Plain-text document sources

◇ ◇ ◇

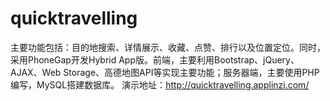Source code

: # quicktravelling
主要功能包括：目的地搜索、详情展示、收藏、点赞、排行以及位置定位。同时，采用PhoneGap开发Hybrid App版。前端，主要利用Bootstrap、jQuery、AJAX、Web Storage、高德地图API等实现主要功能；服务器端，主要使用PHP编写，MySQL搭建数据库。
演示地址：http://quicktravelling.applinzi.com/
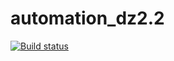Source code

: # automation_dz2.2
[![Build status](https://ci.appveyor.com/api/projects/status/4jvhcqpf64kccmyf/branch/main?svg=true)](https://ci.appveyor.com/project/Ilya8721/automation-dz2-2/branch/main)
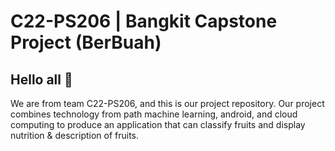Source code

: # C22-PS206 | Bangkit Capstone Project (BerBuah)

## Hello all 👋
We are from team C22-PS206, and this is our project repository.
Our project combines technology from path machine learning, android, and cloud computing to produce an application that can classify fruits and display nutrition & description of fruits.
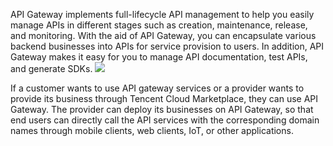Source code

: API Gateway implements full-lifecycle API management to help you easily manage APIs in different stages such as creation, maintenance, release, and monitoring. With the aid of API Gateway, you can encapsulate various backend businesses into APIs for service provision to users. In addition, API Gateway makes it easy for you to manage API documentation, test APIs, and generate SDKs.
![](https://main.qcloudimg.com/raw/9a0756a619dadd4b3a5d427380d496bb.png)

If a customer wants to use API gateway services or a provider wants to provide its business through Tencent Cloud Marketplace, they can use API Gateway. The provider can deploy its businesses on API Gateway, so that end users can directly call the API services with the corresponding domain names through mobile clients, web clients, IoT, or other applications.


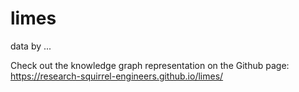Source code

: # limes

data by ... 
 
Check out the knowledge graph representation on the Github page: https://research-squirrel-engineers.github.io/limes/
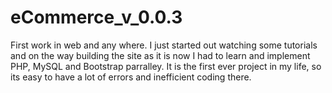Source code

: # eCommerce_v_0.0.3
First work in web and any where.
I just started out watching some tutorials and on the way building the site as it is now I had to learn and implement
PHP, MySQL and Bootstrap parralley. It is the first ever project in my life, so its easy to have a lot of errors
and inefficient coding there.

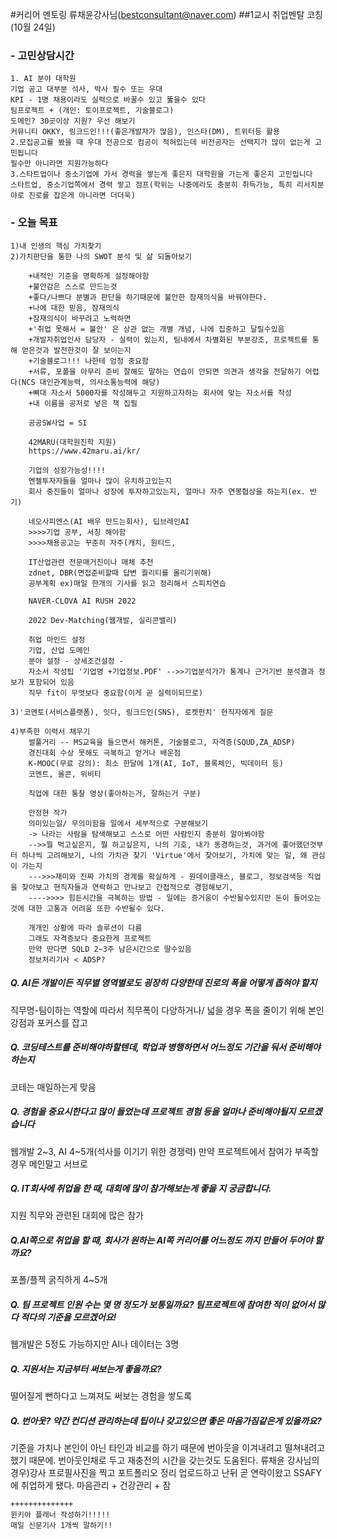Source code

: #커리어 멘토링 류채윤강사님(bestconsultant@naver.com)
##1교시 취업멘탈 코칭(10월 24일)

### - 고민상담시간
    1. AI 분야 대학원
	기업 공고 대부분 석사, 박사 필수 또는 우대
	KPI - 1명 채용이라도 실력으로 바꿀수 있고 뚫을수 있다
	팀프로젝트 + (개인: 토이프로젝트, 기술블로그)
	도메인? 30곳이상 지원? 우선 해보기
	커뮤니티 OKKY, 링크드인!!!(좋은개발자가 많음), 인스타(DM), 트위터등 활용
    2.모집공고를 봤을 때 우대 전공으로 컴공이 적혀있는데 비전공자는 선택지가 많이 없는게 고민됩니다
	필수만 아니라면 지원가능하다
    3.스타트업이나 중소기업에 가서 경력을 쌓는게 좋은지 대학원을 가는게 좋은지 고민입니다
	스타트업, 중소기업쪽에서 경력 쌓고 점프(학위는 나중에라도 충분히 취득가능, 특히 리서치분야로 진로를 잡은게 아니라면 더더욱)

### - 오늘 목표
    1)내 인생의 핵심 가치찾기
    2)가치판단을 통한 나의 SWOT 분석 및 삶 되돌아보기

        +내적인 기준을 명확하게 설정해야함
        +불안감은 스스로 만드는것
        +좋다/나쁘다 분별과 판단을 하기때문에 불안한 잠재의식을 바꿔야한다.
        +나에 대한 믿음, 잠재의식
        +잠재의식이 바꾸려고 노력하면
        +'취업 못해서 = 불안' 은 상관 없는 개별 개념, 나에 집중하고 달릴수있음
        +개발자취업인사 담당자 - 실력이 있는지, 팀내에서 차별화된 부분강조, 프로젝트를 통해 얻은것과 발전한것이 잘 보이는지
        +기술블로그!!! 나한테 엄청 중요함
        +서류, 포폴을 아무리 준비 잘해도 말하는 연습이 안되면 의견과 생각을 전달하기 어렵다(NCS 대인관계능력, 의사소통능력에 해당)
        +뼈대 자소서 5000자를 작성해두고 지원하고자하는 회사에 맞는 자소서를 작성
        +내 이름을 공저로 넣은 책 집필

        공공SW사업 = SI

        42MARU(대학원진학 지원)
        https://www.42maru.ai/kr/

        기업의 성장가능성!!!!
        엔젤투자자들을 얼마나 많이 유치하고있는지
        회사 중진들이 얼마나 성장에 투자하고있는지, 얼마나 자주 연봉협상을 하는지(ex. 반기)

        네오사피엔스(AI 배우 만드는회사), 딥브레인AI
        >>>>기업 공부, 서칭 해야함
        >>>>채용공고는 꾸준히 자주(캐치, 원티드, 

        IT산업관련 전문매거진이나 매체 추천
        zdnet, DBR(면접준비할때 답변 퀄리티를 올리기위해)
        공부계획 ex)매일 한개의 기사를 읽고 정리해서 스피치연습

        NAVER-CLOVA AI RUSH 2022

        2022 Dev-Matching(웹개발, 실리콘밸리)

        취업 마인드 설정
        기업, 산업 도메인
        분야 설정 - 상세조건설정 - 
        자소서 작성팁 '기업명 +기업정보.PDF' -->>기업분석가가 통계나 근거기반 분석결과 정보가 포함되어 있음
        직무 fit이 무엇보다 중요함(이게 곧 실력이되므로)

    3)'코멘토(서비스플랫폼), 잇다, 링크드인(SNS), 로켓펀치' 현직자에게 질문

    4)부족한 이력서 채우기
        썰풀거리 -- MS교육을 들으면서 해커톤, 기술블로그, 자격증(SQUD,ZA_ADSP)
        경진대회 수상 못해도 극복하고 얻거나 배운점
        K-MOOC(무료 강의): 최소 한달에 1개(AI, IoT, 블록체인, 빅데이터 등)
        코멘트, 올콘, 위비티

        직업에 대한 통찰 영상(좋아하는거, 잘하는거 구분)

        안정현 작가
        의미있는일/ 무의미함을 일에서 세부적으로 구분해보기
        -> 나라는 사람을 탐색해보고 스스로 어떤 사람인지 충분히 알아봐야함
        -->>뭘 먹고싶은지, 뭘 하고싶은지, 나의 기호, 내가 동경하는것, 과거에 좋아했던것부터 하나씩 고려해보기, 나의 가치관 찾기 'Virtue'에서 찾아보기, 가치에 맞는 일, 왜 관심이 가는지
        --->>>재미와 진짜 가치의 경계를 확실하게 - 원데이클래스, 블로그, 정보검색등 직업을 찾아보고 현직자들과 연락하고 만나보고 간접적으로 경험해보기,
        ---->>>> 힘든시간을 극복하는 방법 - 일에는 증거움이 수반될수있지만 돈이 들어오는것에 대한 고통과 어려움 또한 수반될수 있다. 

        개개인 상황에 따라 솔루션이 다름
        그래도 자격증보다 중요한게 프로젝트
        만약 딴다면 SQLD 2~3주 남은시간으로 딸수있음
        정보처리기사 < ADSP?

<h5>Q. AI든 개발이든 직무별 영역별로도 굉장히 다양한데 진로의 폭을 어떻게 좁혀야 할지</h5>

직무명-팀이하는 역할에 따라서 직무폭이 다양하거나/ 넓을 경우 폭을 줄이기 위해 본인강점과 포커스를 잡고

<h5>Q. 코딩테스트를 준비해야하할텐데, 학업과 병행하면서 어느정도 기간을 둬서 준비해야하는지</h5>

코테는 매일하는게 맞음

<h5>Q. 경험을 중요시한다고 많이 들었는데 프로젝트 경험 등을 얼마나 준비해야될지 모르겠습니다</h5>

웹개발 2~3,  AI 4~5개(석사를 이기기 위한 경쟁력)
만약 프로젝트에서 참여가 부족할경우 메인말고 서브로
<h5>Q. IT회사에 취업을 한 때, 대회에 많이 참가해보는게 좋을 지 궁금합니다.</h5>

지원 직무와 관련된 대회에 많은 참가
<h5>Q.AI쪽으로 취업을 할 때, 회사가 원하는 AI쪽 커리어를 어느정도 까지 만들어 두어야 할까요?</h5>

포폴/플젝 굵직하게 4~5개

<h5>Q. 팀 프로젝트 인원 수는 몇 명 정도가 보통일까요? 팀프로젝트에 참여한 적이 없어서 많다 적다의 기준을 모르겠어요!</h5>

웹개발은 5정도 가능하지만 AI나 데이터는 3명

<h5>Q. 지원서는 지금부터 써보는게 좋을까요?</h5>

떨어질게 뻔하다고 느껴져도 써보는 경험을 쌓도록

<h5>Q. 번아웃? 약간 컨디션 관리하는데 팁이나 갖고있으면 좋은 마음가짐같은게 있을까요?</h5>

기준을 가치나 본인이 아닌 타인과 비교를 하기 때문에 번아웃을 이겨내려고 떨쳐내려고 했기 때문에.
번아웃인채로 두고 재충전의 시간을 갖는것도 도움된다.
류채윤 강사님의 경우)강사 프로필사진을 찍고 포트폴리오 정리 업로드하고 난뒤 곧 연락이왔고 SSAFY에 취업하게 됐다.
마음관리 + 건강관리 + 잠


    ++++++++++++++
    윈키아 플래너 작성하기!!!!!
    매일 신문기사 1개씩 말하기!!
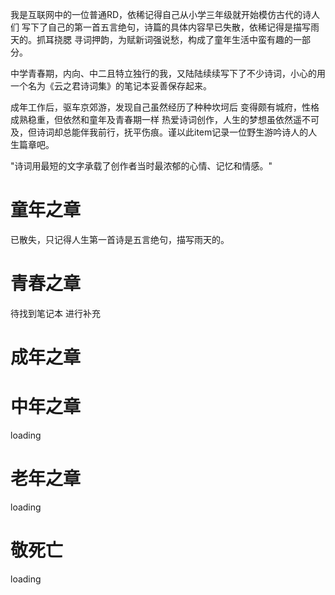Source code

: 我是互联网中的一位普通RD，依稀记得自己从小学三年级就开始模仿古代的诗人们 写下了自己的第一首五言绝句，诗篇的具体内容早已失散，依稀记得是描写雨天的。抓耳挠腮 寻词押韵，为赋新词强说愁，构成了童年生活中蛮有趣的一部分。

中学青春期，内向、中二且特立独行的我，又陆陆续续写下了不少诗词，小心的用一个名为《云之君诗词集》的笔记本妥善保存起来。

成年工作后，驱车京郊游，发现自己虽然经历了种种坎坷后 变得颇有城府，性格成熟稳重，但依然和童年及青春期一样 热爱诗词创作，人生的梦想虽依然遥不可及，但诗词却总能伴我前行，抚平伤痕。谨以此item记录一位野生游吟诗人的人生篇章吧。

"诗词用最短的文字承载了创作者当时最浓郁的心情、记忆和情感。"

# 童年之章
已散失，只记得人生第一首诗是五言绝句，描写雨天的。

# 青春之章
待找到笔记本 进行补充

# 成年之章

# 中年之章
loading
# 老年之章
loading
# 敬死亡
loading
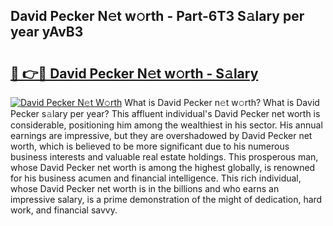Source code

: ## David Pecker N𝚎t w𝚘rth - Part-6T3 S𝚊lary per year yAvB3

# <h2><a href="http://gc1alu.nevu.top/?p=David+Pecker">🔗 👉🔴 David Pecker N𝚎t w𝚘rth - S𝚊lary</a></h2>

[![David Pecker N𝚎t W𝚘rth](https://i.imgur.com/Oavwk0R.jpeg)](http://gc1alu.nevu.top/?p=David+Pecker)
What is David Pecker n𝚎t w𝚘rth? What is David Pecker s𝚊lary per year?
This affluent individual's David Pecker net worth is considerable, positioning him among the wealthiest in his sector. His annual earnings are impressive, but they are overshadowed by David Pecker net worth, which is believed to be more significant due to his numerous business interests and valuable real estate holdings. This prosperous man, whose David Pecker net worth is among the highest globally, is renowned for his business acumen and financial intelligence. This rich individual, whose David Pecker net worth is in the billions and who earns an impressive salary, is a prime demonstration of the might of dedication, hard work, and financial savvy.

◇ ◇ ◇

**EXERCISE DIRECTIONS**
What are the lines above from the one with "<h5>Q. 코딩테스트를 준비해야하할텐데, 학업과" to the one with "What is David Pecker n𝚎t", both included? Reproduce them exactly, without pictures.

**EXPECTED ANSWER**
<h5>Q. 코딩테스트를 준비해야하할텐데, 학업과 병행하면서 어느정도 기간을 둬서 준비해야하는지</h5>

코테는 매일하는게 맞음

<h5>Q. 경험을 중요시한다고 많이 들었는데 프로젝트 경험 등을 얼마나 준비해야될지 모르겠습니다</h5>

웹개발 2~3,  AI 4~5개(석사를 이기기 위한 경쟁력)
만약 프로젝트에서 참여가 부족할경우 메인말고 서브로
<h5>Q. IT회사에 취업을 한 때, 대회에 많이 참가해보는게 좋을 지 궁금합니다.</h5>

지원 직무와 관련된 대회에 많은 참가
<h5>Q.AI쪽으로 취업을 할 때, 회사가 원하는 AI쪽 커리어를 어느정도 까지 만들어 두어야 할까요?</h5>

포폴/플젝 굵직하게 4~5개

<h5>Q. 팀 프로젝트 인원 수는 몇 명 정도가 보통일까요? 팀프로젝트에 참여한 적이 없어서 많다 적다의 기준을 모르겠어요!</h5>

웹개발은 5정도 가능하지만 AI나 데이터는 3명

<h5>Q. 지원서는 지금부터 써보는게 좋을까요?</h5>

떨어질게 뻔하다고 느껴져도 써보는 경험을 쌓도록

<h5>Q. 번아웃? 약간 컨디션 관리하는데 팁이나 갖고있으면 좋은 마음가짐같은게 있을까요?</h5>

기준을 가치나 본인이 아닌 타인과 비교를 하기 때문에 번아웃을 이겨내려고 떨쳐내려고 했기 때문에.
번아웃인채로 두고 재충전의 시간을 갖는것도 도움된다.
류채윤 강사님의 경우)강사 프로필사진을 찍고 포트폴리오 정리 업로드하고 난뒤 곧 연락이왔고 SSAFY에 취업하게 됐다.
마음관리 + 건강관리 + 잠


    ++++++++++++++
    윈키아 플래너 작성하기!!!!!
    매일 신문기사 1개씩 말하기!!
Source code

: 我是互联网中的一位普通RD，依稀记得自己从小学三年级就开始模仿古代的诗人们 写下了自己的第一首五言绝句，诗篇的具体内容早已失散，依稀记得是描写雨天的。抓耳挠腮 寻词押韵，为赋新词强说愁，构成了童年生活中蛮有趣的一部分。

中学青春期，内向、中二且特立独行的我，又陆陆续续写下了不少诗词，小心的用一个名为《云之君诗词集》的笔记本妥善保存起来。

成年工作后，驱车京郊游，发现自己虽然经历了种种坎坷后 变得颇有城府，性格成熟稳重，但依然和童年及青春期一样 热爱诗词创作，人生的梦想虽依然遥不可及，但诗词却总能伴我前行，抚平伤痕。谨以此item记录一位野生游吟诗人的人生篇章吧。

"诗词用最短的文字承载了创作者当时最浓郁的心情、记忆和情感。"

# 童年之章
已散失，只记得人生第一首诗是五言绝句，描写雨天的。

# 青春之章
待找到笔记本 进行补充

# 成年之章

# 中年之章
loading
# 老年之章
loading
# 敬死亡
loading
Source code

: ## David Pecker N𝚎t w𝚘rth - Part-6T3 S𝚊lary per year yAvB3

# <h2><a href="http://gc1alu.nevu.top/?p=David+Pecker">🔗 👉🔴 David Pecker N𝚎t w𝚘rth - S𝚊lary</a></h2>

[![David Pecker N𝚎t W𝚘rth](https://i.imgur.com/Oavwk0R.jpeg)](http://gc1alu.nevu.top/?p=David+Pecker)
What is David Pecker n𝚎t w𝚘rth? What is David Pecker s𝚊lary per year?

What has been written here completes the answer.